In your copy, each line below is repeated exactly and no image appears.
/---
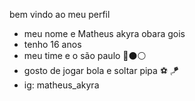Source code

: bem vindo ao meu perfil 
- meu nome e Matheus akyra obara gois
- tenho 16 anos
- meu time  e o são paulo 🔴⚫⚪
- gosto de jogar bola e soltar pipa ⚽ 🪁
- ig: matheus_akyra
\---
RESPONSE TO THIS EXERCISE |
Source code

: bem vindo ao meu perfil 
- meu nome e Matheus akyra obara gois
- tenho 16 anos
- meu time  e o são paulo 🔴⚫⚪
- gosto de jogar bola e soltar pipa ⚽ 🪁
- ig: matheus_akyra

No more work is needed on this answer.